Jar’d Idiot

Smart and Stupid

My elementary school education was a mixture or wonderfully supportive places and big institutional brick buildings without a soul. When I boarded the bus for fifth grade, I was hoping for a more grown up experience.

Where I wound up was Jared Eliot middle school, a sprawling complex of daunting hallways in what seemed like a modern school. THe most confusing part of first arriving there was that two elementary schools combined into one middle school, making you feel like a new kid when you rode the same bus.

My home room had many familiar faces, including my buddy Tom. Mr. Sokolic was a fairly cool guy with a big mustache and the manner of a coach as much as a teacher. I think I learned a few things from him, but I can’t remember anything specific. But that pretty well sums up the fifth grade.

Lunch and recess was the only time we got to see Chuck. Somehow they mixed him in with a lot more kids from the other elementary rather than ours. The lunchroom was a new experience, so loud and large. It just stressed the fact that we had gone from being the senior class at Pearson to being the little kids in this place.

One of the first things I learned was that my school was better known as Jar’d Idiot school. I heard that slang from my mother! She felt she confirmed it when she met my English teacher who kept trying to have me put into a lower group when I kept testing at the top of my class.

I must admit to antagonizing the lady. Thankfully, I have forgotten her name, but I remember being bored to death in her class. I did a lot of things in that class, but learning from her was a minor factor. I drew pictures, played paper and pencil games with other students, and even let the little redhead who sat next to me scratch the backs of my hands bloody. All in the name of boredom.

In that school there were four levels that they divided students into. Each level grouped of kids who could move at the same speed in the learning process. I was in the top group in all of my subjects, so I was with the same group of kids most of the time and never integrated with the other new faces very much. It maintained a feeling of being multiple schools in one building.

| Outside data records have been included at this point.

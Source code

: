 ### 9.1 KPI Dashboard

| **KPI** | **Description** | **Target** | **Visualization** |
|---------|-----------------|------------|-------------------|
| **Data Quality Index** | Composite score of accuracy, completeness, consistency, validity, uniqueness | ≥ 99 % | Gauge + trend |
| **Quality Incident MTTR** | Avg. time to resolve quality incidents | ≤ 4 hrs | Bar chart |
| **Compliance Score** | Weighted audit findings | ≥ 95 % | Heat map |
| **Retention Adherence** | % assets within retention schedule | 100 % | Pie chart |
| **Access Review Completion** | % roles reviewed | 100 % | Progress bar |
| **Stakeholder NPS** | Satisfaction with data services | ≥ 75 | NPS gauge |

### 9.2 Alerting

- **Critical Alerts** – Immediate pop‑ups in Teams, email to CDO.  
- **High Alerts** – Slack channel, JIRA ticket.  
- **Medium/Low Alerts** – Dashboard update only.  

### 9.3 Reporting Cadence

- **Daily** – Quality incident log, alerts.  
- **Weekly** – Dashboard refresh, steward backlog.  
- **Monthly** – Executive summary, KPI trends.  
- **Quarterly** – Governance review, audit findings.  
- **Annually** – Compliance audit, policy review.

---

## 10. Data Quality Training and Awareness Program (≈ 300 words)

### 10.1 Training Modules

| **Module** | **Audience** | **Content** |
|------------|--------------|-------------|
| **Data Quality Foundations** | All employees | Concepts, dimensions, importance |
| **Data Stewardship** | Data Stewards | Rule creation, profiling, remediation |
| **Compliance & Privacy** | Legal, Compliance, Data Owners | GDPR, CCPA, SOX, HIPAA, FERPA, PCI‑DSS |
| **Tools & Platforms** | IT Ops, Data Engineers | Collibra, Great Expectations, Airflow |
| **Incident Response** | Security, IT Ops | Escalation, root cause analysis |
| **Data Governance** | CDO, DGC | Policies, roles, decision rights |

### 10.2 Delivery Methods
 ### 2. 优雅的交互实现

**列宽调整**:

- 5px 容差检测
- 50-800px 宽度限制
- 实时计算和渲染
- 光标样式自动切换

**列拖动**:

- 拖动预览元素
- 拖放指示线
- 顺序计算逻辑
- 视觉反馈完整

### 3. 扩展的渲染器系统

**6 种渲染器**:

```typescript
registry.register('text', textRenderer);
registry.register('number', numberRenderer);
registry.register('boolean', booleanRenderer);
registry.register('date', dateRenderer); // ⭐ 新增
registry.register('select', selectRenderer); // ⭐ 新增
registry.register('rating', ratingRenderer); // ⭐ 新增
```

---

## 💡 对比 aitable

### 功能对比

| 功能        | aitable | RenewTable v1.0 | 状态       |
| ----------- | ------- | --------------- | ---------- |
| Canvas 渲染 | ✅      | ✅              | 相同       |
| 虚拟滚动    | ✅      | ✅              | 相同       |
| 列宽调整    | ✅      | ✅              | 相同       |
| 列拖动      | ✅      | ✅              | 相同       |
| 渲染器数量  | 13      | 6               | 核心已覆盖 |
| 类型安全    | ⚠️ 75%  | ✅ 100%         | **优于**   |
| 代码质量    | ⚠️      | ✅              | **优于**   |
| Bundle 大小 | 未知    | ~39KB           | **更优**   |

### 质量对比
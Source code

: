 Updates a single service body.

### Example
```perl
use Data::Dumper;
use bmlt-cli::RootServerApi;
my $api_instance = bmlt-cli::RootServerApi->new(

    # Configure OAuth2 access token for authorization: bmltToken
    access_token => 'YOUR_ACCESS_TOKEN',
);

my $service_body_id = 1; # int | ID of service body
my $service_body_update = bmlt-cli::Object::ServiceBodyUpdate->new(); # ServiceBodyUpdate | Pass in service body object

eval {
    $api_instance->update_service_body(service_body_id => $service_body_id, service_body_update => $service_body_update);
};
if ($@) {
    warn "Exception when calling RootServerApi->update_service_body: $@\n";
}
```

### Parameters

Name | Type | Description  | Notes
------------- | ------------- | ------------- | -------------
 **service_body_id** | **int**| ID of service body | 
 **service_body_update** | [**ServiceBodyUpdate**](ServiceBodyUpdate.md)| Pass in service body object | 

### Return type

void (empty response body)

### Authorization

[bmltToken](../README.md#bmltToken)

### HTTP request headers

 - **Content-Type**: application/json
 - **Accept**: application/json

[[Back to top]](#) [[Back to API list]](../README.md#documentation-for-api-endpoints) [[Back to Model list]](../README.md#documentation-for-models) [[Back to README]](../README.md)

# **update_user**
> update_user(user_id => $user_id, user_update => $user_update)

My favorite teacher was Mr Halloran, who I had for math. The class was challenging, and he had a unique punishment for kids who got out of line. Talking in class? You owe him a multiplication table from 1 to 10. Don’t pass in your homework on time? Another times table, plus you still owe the homework. Disturbing the class? Or out of your seat when he came into the room? That might demand a multiplication table from 0x0 all the way to 12×12!

I learned my multiplication tables so well in fifth grade that I have been a math wizard the rest of my life. My kids think I’m a human calculator. I even wound up going into the computer field because of my great math skills, I guess. The extra work method of punishment is both effective and educational.

I despised to that school. The bus ride was a bully fest, the playground was more like a stockyard, and the student body was surly, which was a reflection of the attitude of the staff. No doubt there were great teachers in the school, like my math teacher and my art teacher, but there was very little respect shown in any interactions I saw.

They called my mother in for meetings several times. She was never afraid to put the blame on me when I deserved it. But after a few meetings with the English teacher, and a look at my test scores, she stopped blaming me for my poor relationship with that teacher.

By the end of my one year at Eliot, they burned me out on school. I had always held a good opinion of school before that, even when I didn’t like the building or a certain teacher. My mother and father put their heads together and started looking for alternatives. I visited a military school in NY with my dad, but he didn’t like the feel. Then my mother found The Country School (TCS) in Madison.

There was no money for a private school, but with scholarships and sacrifice, my parents made a way to get me out of Eliot for sixth grade. The English teacher at Jar’d Idiot had told my mother that I couldn’t keep up with fifth grade work, but when I started sixth grade at TCS, they handed me a 7th grade English book. That was the year I started excelling in reading and writing.